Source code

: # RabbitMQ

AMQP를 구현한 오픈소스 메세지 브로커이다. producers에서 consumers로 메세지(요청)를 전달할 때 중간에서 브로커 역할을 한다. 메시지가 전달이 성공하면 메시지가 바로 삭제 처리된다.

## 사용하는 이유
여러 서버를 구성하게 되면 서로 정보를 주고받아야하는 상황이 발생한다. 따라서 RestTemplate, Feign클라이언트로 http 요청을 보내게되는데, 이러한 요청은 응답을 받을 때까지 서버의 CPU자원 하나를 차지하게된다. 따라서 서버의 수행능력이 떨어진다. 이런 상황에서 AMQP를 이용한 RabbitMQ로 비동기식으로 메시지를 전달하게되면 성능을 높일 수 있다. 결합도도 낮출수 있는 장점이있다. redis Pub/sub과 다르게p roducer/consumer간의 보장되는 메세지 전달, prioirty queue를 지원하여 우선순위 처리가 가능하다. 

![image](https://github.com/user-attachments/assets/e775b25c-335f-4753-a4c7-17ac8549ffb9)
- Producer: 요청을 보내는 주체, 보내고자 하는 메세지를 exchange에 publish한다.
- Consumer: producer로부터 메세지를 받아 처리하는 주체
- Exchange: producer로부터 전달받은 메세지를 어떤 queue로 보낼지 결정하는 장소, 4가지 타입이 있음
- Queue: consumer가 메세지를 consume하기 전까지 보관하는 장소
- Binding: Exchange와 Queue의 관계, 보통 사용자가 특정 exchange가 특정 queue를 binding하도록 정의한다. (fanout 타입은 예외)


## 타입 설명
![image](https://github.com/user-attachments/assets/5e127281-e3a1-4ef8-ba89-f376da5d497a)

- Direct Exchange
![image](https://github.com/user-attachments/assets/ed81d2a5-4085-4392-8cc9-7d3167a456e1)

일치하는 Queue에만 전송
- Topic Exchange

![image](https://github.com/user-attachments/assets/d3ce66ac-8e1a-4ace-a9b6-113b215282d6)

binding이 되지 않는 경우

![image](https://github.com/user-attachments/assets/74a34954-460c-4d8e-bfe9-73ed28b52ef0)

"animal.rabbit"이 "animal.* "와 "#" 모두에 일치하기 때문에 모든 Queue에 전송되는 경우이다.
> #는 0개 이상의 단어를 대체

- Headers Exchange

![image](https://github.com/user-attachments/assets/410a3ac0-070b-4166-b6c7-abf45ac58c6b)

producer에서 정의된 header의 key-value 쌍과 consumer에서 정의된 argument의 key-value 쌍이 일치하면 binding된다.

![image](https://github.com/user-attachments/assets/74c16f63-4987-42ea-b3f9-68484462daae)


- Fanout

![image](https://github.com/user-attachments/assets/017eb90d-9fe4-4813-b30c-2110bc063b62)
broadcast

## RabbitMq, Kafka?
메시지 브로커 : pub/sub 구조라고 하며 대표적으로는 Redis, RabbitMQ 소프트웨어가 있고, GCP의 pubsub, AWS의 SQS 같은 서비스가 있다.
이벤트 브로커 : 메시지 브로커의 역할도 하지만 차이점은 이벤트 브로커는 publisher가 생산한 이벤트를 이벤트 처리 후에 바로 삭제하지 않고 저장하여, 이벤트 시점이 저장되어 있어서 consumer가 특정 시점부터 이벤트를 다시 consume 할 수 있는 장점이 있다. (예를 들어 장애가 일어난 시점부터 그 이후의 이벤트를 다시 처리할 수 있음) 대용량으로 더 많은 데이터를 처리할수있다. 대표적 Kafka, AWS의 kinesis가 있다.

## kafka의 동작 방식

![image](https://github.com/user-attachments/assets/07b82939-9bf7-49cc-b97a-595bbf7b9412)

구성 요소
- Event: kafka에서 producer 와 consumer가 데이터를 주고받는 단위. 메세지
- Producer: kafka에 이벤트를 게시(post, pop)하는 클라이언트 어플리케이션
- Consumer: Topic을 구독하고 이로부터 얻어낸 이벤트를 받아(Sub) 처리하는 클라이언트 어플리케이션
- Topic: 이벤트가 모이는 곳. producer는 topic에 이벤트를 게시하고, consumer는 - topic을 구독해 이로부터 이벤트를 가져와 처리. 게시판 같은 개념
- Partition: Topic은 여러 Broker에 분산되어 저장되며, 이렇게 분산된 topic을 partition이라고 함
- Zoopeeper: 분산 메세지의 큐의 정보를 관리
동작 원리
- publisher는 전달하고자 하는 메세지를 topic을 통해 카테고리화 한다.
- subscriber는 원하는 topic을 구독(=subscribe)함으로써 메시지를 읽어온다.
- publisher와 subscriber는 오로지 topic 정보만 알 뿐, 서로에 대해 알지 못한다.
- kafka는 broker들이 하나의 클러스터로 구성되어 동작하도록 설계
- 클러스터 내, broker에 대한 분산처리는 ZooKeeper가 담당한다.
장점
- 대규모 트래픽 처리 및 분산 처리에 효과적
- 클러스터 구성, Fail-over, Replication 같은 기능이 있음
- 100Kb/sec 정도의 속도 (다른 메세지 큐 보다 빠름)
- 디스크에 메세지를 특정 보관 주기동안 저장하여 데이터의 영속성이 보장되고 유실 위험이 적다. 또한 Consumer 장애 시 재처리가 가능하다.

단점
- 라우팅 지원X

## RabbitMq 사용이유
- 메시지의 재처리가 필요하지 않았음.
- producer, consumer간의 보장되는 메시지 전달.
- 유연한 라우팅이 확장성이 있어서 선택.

> Task prompt: Write out the records in full, word for word.

> Written solution:
Source code

: # RabbitMQ

AMQP를 구현한 오픈소스 메세지 브로커이다. producers에서 consumers로 메세지(요청)를 전달할 때 중간에서 브로커 역할을 한다. 메시지가 전달이 성공하면 메시지가 바로 삭제 처리된다.

## 사용하는 이유
여러 서버를 구성하게 되면 서로 정보를 주고받아야하는 상황이 발생한다. 따라서 RestTemplate, Feign클라이언트로 http 요청을 보내게되는데, 이러한 요청은 응답을 받을 때까지 서버의 CPU자원 하나를 차지하게된다. 따라서 서버의 수행능력이 떨어진다. 이런 상황에서 AMQP를 이용한 RabbitMQ로 비동기식으로 메시지를 전달하게되면 성능을 높일 수 있다. 결합도도 낮출수 있는 장점이있다. redis Pub/sub과 다르게p roducer/consumer간의 보장되는 메세지 전달, prioirty queue를 지원하여 우선순위 처리가 가능하다. 

![image](https://github.com/user-attachments/assets/e775b25c-335f-4753-a4c7-17ac8549ffb9)
- Producer: 요청을 보내는 주체, 보내고자 하는 메세지를 exchange에 publish한다.
- Consumer: producer로부터 메세지를 받아 처리하는 주체
- Exchange: producer로부터 전달받은 메세지를 어떤 queue로 보낼지 결정하는 장소, 4가지 타입이 있음
- Queue: consumer가 메세지를 consume하기 전까지 보관하는 장소
- Binding: Exchange와 Queue의 관계, 보통 사용자가 특정 exchange가 특정 queue를 binding하도록 정의한다. (fanout 타입은 예외)


## 타입 설명
![image](https://github.com/user-attachments/assets/5e127281-e3a1-4ef8-ba89-f376da5d497a)

- Direct Exchange
![image](https://github.com/user-attachments/assets/ed81d2a5-4085-4392-8cc9-7d3167a456e1)

일치하는 Queue에만 전송
- Topic Exchange

![image](https://github.com/user-attachments/assets/d3ce66ac-8e1a-4ace-a9b6-113b215282d6)

binding이 되지 않는 경우

![image](https://github.com/user-attachments/assets/74a34954-460c-4d8e-bfe9-73ed28b52ef0)

"animal.rabbit"이 "animal.* "와 "#" 모두에 일치하기 때문에 모든 Queue에 전송되는 경우이다.
> #는 0개 이상의 단어를 대체

- Headers Exchange

![image](https://github.com/user-attachments/assets/410a3ac0-070b-4166-b6c7-abf45ac58c6b)

producer에서 정의된 header의 key-value 쌍과 consumer에서 정의된 argument의 key-value 쌍이 일치하면 binding된다.

![image](https://github.com/user-attachments/assets/74c16f63-4987-42ea-b3f9-68484462daae)


- Fanout

![image](https://github.com/user-attachments/assets/017eb90d-9fe4-4813-b30c-2110bc063b62)
broadcast

## RabbitMq, Kafka?
메시지 브로커 : pub/sub 구조라고 하며 대표적으로는 Redis, RabbitMQ 소프트웨어가 있고, GCP의 pubsub, AWS의 SQS 같은 서비스가 있다.
이벤트 브로커 : 메시지 브로커의 역할도 하지만 차이점은 이벤트 브로커는 publisher가 생산한 이벤트를 이벤트 처리 후에 바로 삭제하지 않고 저장하여, 이벤트 시점이 저장되어 있어서 consumer가 특정 시점부터 이벤트를 다시 consume 할 수 있는 장점이 있다. (예를 들어 장애가 일어난 시점부터 그 이후의 이벤트를 다시 처리할 수 있음) 대용량으로 더 많은 데이터를 처리할수있다. 대표적 Kafka, AWS의 kinesis가 있다.

## kafka의 동작 방식

![image](https://github.com/user-attachments/assets/07b82939-9bf7-49cc-b97a-595bbf7b9412)

구성 요소
- Event: kafka에서 producer 와 consumer가 데이터를 주고받는 단위. 메세지
- Producer: kafka에 이벤트를 게시(post, pop)하는 클라이언트 어플리케이션
- Consumer: Topic을 구독하고 이로부터 얻어낸 이벤트를 받아(Sub) 처리하는 클라이언트 어플리케이션
- Topic: 이벤트가 모이는 곳. producer는 topic에 이벤트를 게시하고, consumer는 - topic을 구독해 이로부터 이벤트를 가져와 처리. 게시판 같은 개념
- Partition: Topic은 여러 Broker에 분산되어 저장되며, 이렇게 분산된 topic을 partition이라고 함
- Zoopeeper: 분산 메세지의 큐의 정보를 관리
동작 원리
- publisher는 전달하고자 하는 메세지를 topic을 통해 카테고리화 한다.
- subscriber는 원하는 topic을 구독(=subscribe)함으로써 메시지를 읽어온다.
- publisher와 subscriber는 오로지 topic 정보만 알 뿐, 서로에 대해 알지 못한다.
- kafka는 broker들이 하나의 클러스터로 구성되어 동작하도록 설계
- 클러스터 내, broker에 대한 분산처리는 ZooKeeper가 담당한다.
장점
- 대규모 트래픽 처리 및 분산 처리에 효과적
- 클러스터 구성, Fail-over, Replication 같은 기능이 있음
- 100Kb/sec 정도의 속도 (다른 메세지 큐 보다 빠름)
- 디스크에 메세지를 특정 보관 주기동안 저장하여 데이터의 영속성이 보장되고 유실 위험이 적다. 또한 Consumer 장애 시 재처리가 가능하다.

단점
- 라우팅 지원X

## RabbitMq 사용이유
- 메시지의 재처리가 필요하지 않았음.
- producer, consumer간의 보장되는 메시지 전달.
- 유연한 라우팅이 확장성이 있어서 선택.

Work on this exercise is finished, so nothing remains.